**Available records:**

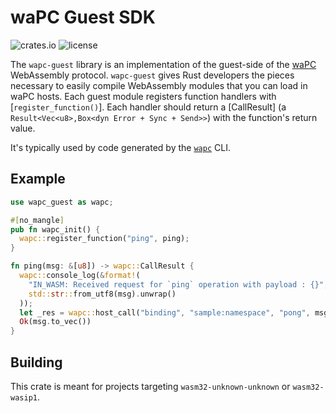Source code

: # waPC Guest SDK

![crates.io](https://img.shields.io/crates/v/wapc-guest.svg)
![license](https://img.shields.io/crates/l/wapc-guest.svg)

The `wapc-guest` library is an implementation of the guest-side of the [waPC](https://wapc.io) WebAssembly protocol. `wapc-guest` gives Rust developers the pieces necessary to easily compile WebAssembly modules that you can load in waPC hosts. Each guest module registers function handlers with [`register_function()`]. Each handler should return a [CallResult] (a `Result<Vec<u8>,Box<dyn Error + Sync + Send>>`) with the function's return value.

It's typically used by code generated by the [`wapc`](https://github.com/wapc/cli) CLI.

## Example

```rust
use wapc_guest as wapc;

#[no_mangle]
pub fn wapc_init() {
  wapc::register_function("ping", ping);
}

fn ping(msg: &[u8]) -> wapc::CallResult {
  wapc::console_log(&format!(
    "IN_WASM: Received request for `ping` operation with payload : {}",
    std::str::from_utf8(msg).unwrap()
  ));
  let _res = wapc::host_call("binding", "sample:namespace", "pong", msg)?;
  Ok(msg.to_vec())
}
```

## Building

This crate is meant for projects targeting `wasm32-unknown-unknown` or `wasm32-wasip1`.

**Exercise prompt:**
Return each full line of the entries that contains the word "with".

**Written solution:**
The `wapc-guest` library is an implementation of the guest-side of the [waPC](https://wapc.io) WebAssembly protocol. `wapc-guest` gives Rust developers the pieces necessary to easily compile WebAssembly modules that you can load in waPC hosts. Each guest module registers function handlers with [`register_function()`]. Each handler should return a [CallResult] (a `Result<Vec<u8>,Box<dyn Error + Sync + Send>>`) with the function's return value.
    "IN_WASM: Received request for `ping` operation with payload : {}",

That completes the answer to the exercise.